Please report how many lines in these records contain the string "include", and give nothing besides the number.

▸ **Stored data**
==================================================
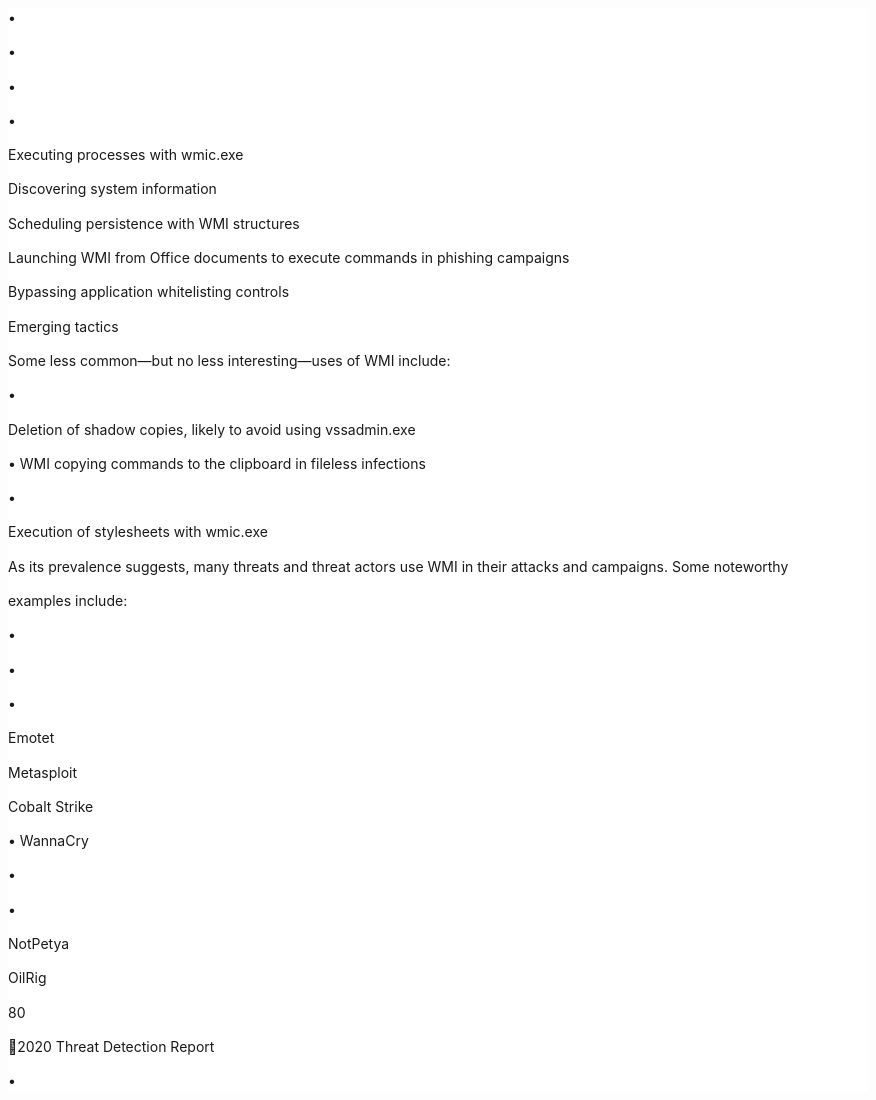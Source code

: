 • 

• 

• 

• 

Executing processes with wmic.exe

Discovering system information

Scheduling persistence with WMI structures

Launching WMI from Office documents to execute commands in phishing campaigns

Bypassing application whitelisting controls

Emerging tactics

Some less common—but no less interesting—uses of WMI include: 

• 

Deletion of shadow copies, likely to avoid using vssadmin.exe

• WMI copying commands to the clipboard in fileless infections

• 

Execution of stylesheets with wmic.exe

As its prevalence suggests, many threats and threat actors use WMI in their attacks and campaigns. Some noteworthy 

examples include: 

• 

• 

• 

Emotet

Metasploit

Cobalt Strike

• WannaCry

• 

• 

NotPetya

OilRig

80

2020 Threat Detection Report

•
==================================================
▸ **Exercise output**
2